Wearing CBRN-PPE, all of the participants successfully intubated the manikin's trachea with the MAC, GLS and APA. One inaccurate intubation was recorded for the ATQ. The time to tracheal intubation using the MAC was 31.7±16.3 s (mean±SD) (range 13.8–96.4), and it was 37.1±28.2 s (12.1–156.0) using the ATQ, 35.4±21.6 s (13.5–93.3) using the GLS and 23.6±14.5 s (11.4–99.4) using the APA. Intubation using the APA was significantly faster compared with all of the other devices among the total study population (table 2; figure 2).
Regarding the level of experience, the residents with <2 years experience performed intubation significantly faster (p<0.05) with the APA compared with the GLS (23.7±8.6 s vs 46.6±25.7 s, respectively). The specialists with >5 years experience were significantly faster with the APA compared with the GLS and MAC (21.9±18.5 s vs 32.4±21.8 s and 28.5±14.7 s, respectively; table 2).

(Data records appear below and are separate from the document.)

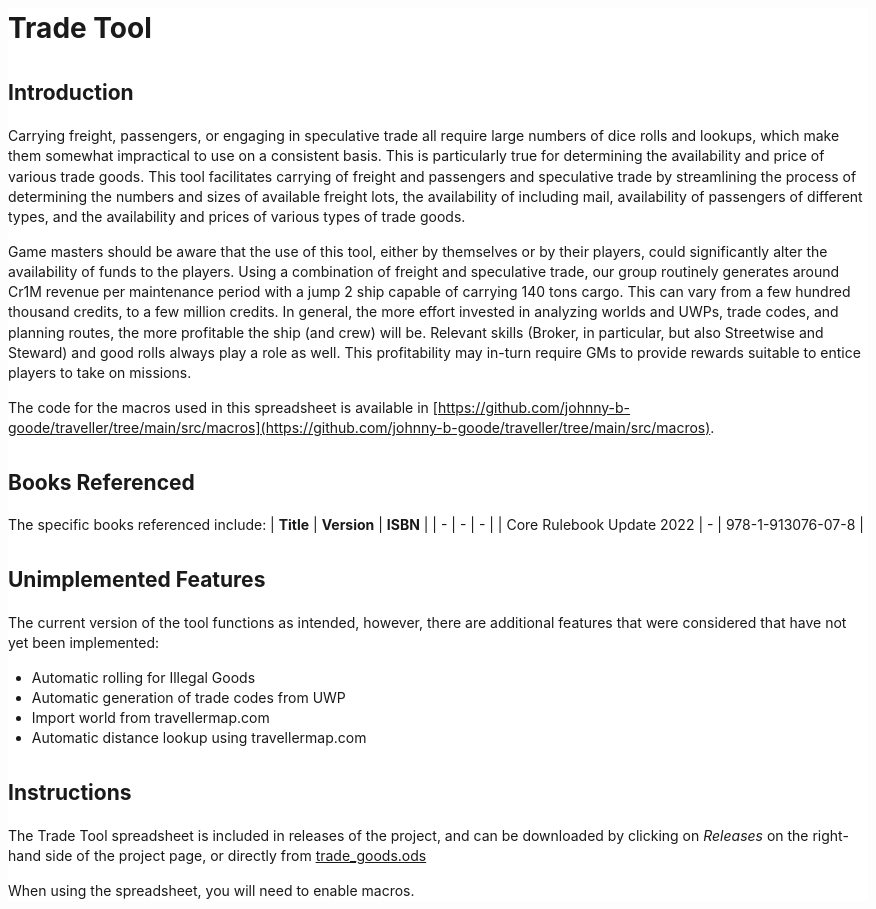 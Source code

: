 # Trade Tool

## Introduction

Carrying freight, passengers, or engaging in speculative trade all require large numbers of dice rolls and lookups, which make them somewhat impractical to use on a consistent basis. This is particularly true for determining the availability and price of various trade goods. This tool facilitates carrying of freight and passengers and speculative trade by streamlining the process of determining the numbers and sizes of available freight lots, the availability of including mail, availability of passengers of different types, and the availability and prices of various types of trade goods.

Game masters should be aware that the use of this tool, either by themselves or by their players, could significantly alter the availability of funds to the players. Using a combination of freight and speculative trade, our group routinely generates around Cr1M revenue per maintenance period with a jump 2 ship capable of carrying 140 tons cargo. This can vary from a few hundred thousand credits, to a few million credits. In general, the more effort invested in analyzing worlds and UWPs, trade codes, and planning routes, the more profitable the ship (and crew) will be. Relevant skills (Broker, in particular, but also Streetwise and Steward) and good rolls always play a role as well. This profitability may in-turn require GMs to provide rewards suitable to entice players to take on missions.

The code for the macros used in this spreadsheet is available in [https://github.com/johnny-b-goode/traveller/tree/main/src/macros](https://github.com/johnny-b-goode/traveller/tree/main/src/macros).

## Books Referenced

The specific books referenced include:
| **Title**                 | **Version** | **ISBN**          |
| -                         | -           | -                 |
| Core Rulebook Update 2022 | -           | 978-1-913076-07-8 |

## Unimplemented Features

The current version of the tool functions as intended, however, there are additional features that were considered that have not yet been implemented:

- Automatic rolling for Illegal Goods
- Automatic generation of trade codes from UWP
- Import world from travellermap.com
- Automatic distance lookup using travellermap.com

## Instructions

The Trade Tool spreadsheet is included in releases of the project, and can be downloaded by clicking on *Releases* on the right-hand side of the project page, or directly from [trade_goods.ods](https://github.com/johnny-b-goode/traveller/releases/latest/download/trade_goods.ods)

When using the spreadsheet, you will need to enable macros.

The participants completed the questionnaire by subjectively assessing the restrictions of visualisation and laryngoscope handling caused by the protective gear (figure 3) using a numeric scale ranging from 1 (no restriction) to 7 (maximum restriction). The questionnaire results showed that 45% of the participants achieved CL-I visualisation with the MAC, in addition to 62% with the ATQ, 88% with the GLS and 95% with the APA. A significant difference in the rank sum was detected between the APA (42.9) and GLS (37.5) (p<0.05; figure 4).

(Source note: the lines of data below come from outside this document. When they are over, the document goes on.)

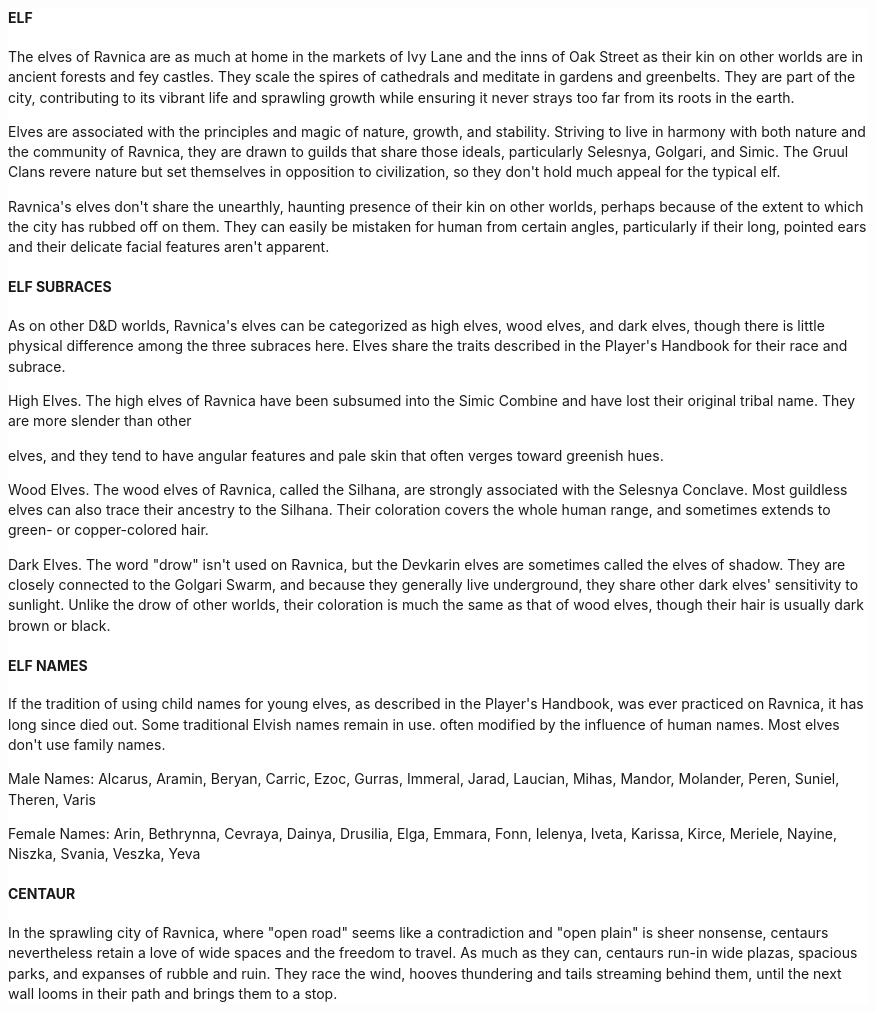 #### ELF

The elves of Ravnica are as much at home in the markets of Ivy Lane and the inns of Oak Street as their kin on other worlds are in ancient forests and fey castles. They scale the spires of cathedrals and meditate in gardens and greenbelts. They are part of the city, contributing to its vibrant life and sprawling growth while ensuring it never strays too far from its roots in the earth.

Elves are associated with the principles and magic of nature, growth, and stability. Striving to live in harmony with both nature and the community of Ravnica, they are drawn to guilds that share those ideals, particularly Selesnya, Golgari, and Simic. The Gruul Clans revere nature but set themselves in opposition to civilization, so they don't hold much appeal for the typical elf.

Ravnica's elves don't share the unearthly, haunting presence of their kin on other worlds, perhaps because of the extent to which the city has rubbed off on them. They can easily be mistaken for human from certain angles, particularly if their long, pointed ears and their delicate facial features aren't apparent.

#### ELF SUBRACES

As on other D&D worlds, Ravnica's elves can be categorized as high elves, wood elves, and dark elves, though there is little physical difference among the three subraces here. Elves share the traits described in the Player's Handbook for their race and subrace.

High Elves. The high elves of Ravnica have been subsumed into the Simic Combine and have lost their original tribal name. They are more slender than other

elves, and they tend to have angular features and pale skin that often verges toward greenish hues.

Wood Elves. The wood elves of Ravnica, called the Silhana, are strongly associated with the Selesnya Conclave. Most guildless elves can also trace their ancestry to the Silhana. Their coloration covers the whole human range, and sometimes extends to green- or copper-colored hair.

Dark Elves. The word "drow" isn't used on Ravnica, but the Devkarin elves are sometimes called the elves of shadow. They are closely connected to the Golgari Swarm, and because they generally live underground, they share other dark elves' sensitivity to sunlight. Unlike the drow of other worlds, their coloration is much the same as that of wood elves, though their hair is usually dark brown or black.

#### ELF NAMES

If the tradition of using child names for young elves, as described in the Player's Handbook, was ever practiced on Ravnica, it has long since died out. Some traditional Elvish names remain in use. often modified by the influence of human names. Most elves don't use family names.

Male Names: Alcarus, Aramin, Beryan, Carric, Ezoc, Gurras, Immeral, Jarad, Laucian, Mihas, Mandor, Molander, Peren, Suniel, Theren, Varis

Female Names: Arin, Bethrynna, Cevraya, Dainya, Drusilia, Elga, Emmara, Fonn, Ielenya, Iveta, Karissa, Kirce, Meriele, Nayine, Niszka, Svania, Veszka, Yeva

#### CENTAUR

In the sprawling city of Ravnica, where "open road" seems like a contradiction and "open plain" is sheer nonsense, centaurs nevertheless retain a love of wide spaces and the freedom to travel. As much as they can, centaurs run-in wide plazas, spacious parks, and expanses of rubble and ruin. They race the wind, hooves thundering and tails streaming behind them, until the next wall looms in their path and brings them to a stop.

Evaluation of restriction of visualisation caused by the CBRN-PPE resulted in the highest score (indicating the greatest restriction) for the MAC (4.3), followed by the ATQ (4.2) and the GLS (2.7), and the lowest score was observed for the APA (2.4). Wearing PPE restricted the handling of the MAC, ATQ, GLS and APA laryngoscopes with associated scores of 3.8, 4.1, 3.0 and 2.6, respectively. In addition, the participants compared their former experiences with using these laryngoscopes without wearing CBRN-PPE with their current experiences, and scored the restriction caused by the PPE as 4.9 for the MAC, 4.5 for the ATQ, 3.3 for the GLS and 2.8 for the APA (figure 3).
Within the free comment section of the questionnaire, the participants indicated that they had experienced major problems in adjusting the angle of view (41%) for the ATQ. In addition, 45% of the participants reported major difficulty with obtaining a sufficient glottic view using the MAC. Impairments of manual dexterity and fine motor skills were confirmed by 36 participants (86%), specifically for advancing the tube into the trachea (36%). In response to the question regarding which laryngoscope they would prefer to use while wearing CBRN-PPE, 4 chose the MAC, 1 chose the ATQ, 16 selected the GLS and 18 opted for the APA. Three participants did not answer this question.

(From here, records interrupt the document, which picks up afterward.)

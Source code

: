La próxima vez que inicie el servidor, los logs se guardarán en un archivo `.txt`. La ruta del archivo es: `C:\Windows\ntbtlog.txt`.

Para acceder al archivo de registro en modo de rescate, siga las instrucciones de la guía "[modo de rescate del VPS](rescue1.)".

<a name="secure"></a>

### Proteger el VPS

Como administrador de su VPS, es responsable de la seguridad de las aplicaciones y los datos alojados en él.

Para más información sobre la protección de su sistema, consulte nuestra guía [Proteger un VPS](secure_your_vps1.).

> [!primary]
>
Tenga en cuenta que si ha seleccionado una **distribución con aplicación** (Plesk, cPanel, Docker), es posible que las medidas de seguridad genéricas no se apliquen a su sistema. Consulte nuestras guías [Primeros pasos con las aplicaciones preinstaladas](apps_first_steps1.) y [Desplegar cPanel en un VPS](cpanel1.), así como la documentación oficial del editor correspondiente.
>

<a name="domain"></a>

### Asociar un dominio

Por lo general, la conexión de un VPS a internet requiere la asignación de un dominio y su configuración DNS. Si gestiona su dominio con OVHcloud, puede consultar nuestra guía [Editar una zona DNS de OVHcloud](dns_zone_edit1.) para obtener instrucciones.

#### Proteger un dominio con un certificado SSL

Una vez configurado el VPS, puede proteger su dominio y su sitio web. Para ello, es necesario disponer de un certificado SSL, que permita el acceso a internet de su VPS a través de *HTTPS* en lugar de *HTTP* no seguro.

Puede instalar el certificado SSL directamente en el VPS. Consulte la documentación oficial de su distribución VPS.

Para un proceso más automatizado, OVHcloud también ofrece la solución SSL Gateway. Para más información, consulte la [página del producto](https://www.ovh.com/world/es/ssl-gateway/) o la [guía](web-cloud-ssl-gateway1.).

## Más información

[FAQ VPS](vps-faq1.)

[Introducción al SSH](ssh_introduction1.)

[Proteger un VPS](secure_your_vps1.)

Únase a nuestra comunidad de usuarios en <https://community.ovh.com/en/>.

In this trial, we have demonstrated that video laryngoscopes are feasible, safe and easy to handle—even when wearing CBRN-PPE—for use on a manikin. Compared to conventional MAC laryngoscopy, the video laryngoscopes allowed for better visualisation during intubation, despite the fact that the participants were looking through a glass shield integrated into the protective gear. Moreover, the APA outperformed the other laryngoscopes in terms of visualisation and the time to tracheal intubation.
Tracheal intubation in prehospital situations should always be performed by the most experienced medical staff. Since chemical intoxication and environmental circumstances can complicate intubation, it must be assessed whether a supraglottic airway device (SAD) can secure the airway sufficiently until an experienced physician and equipment are available.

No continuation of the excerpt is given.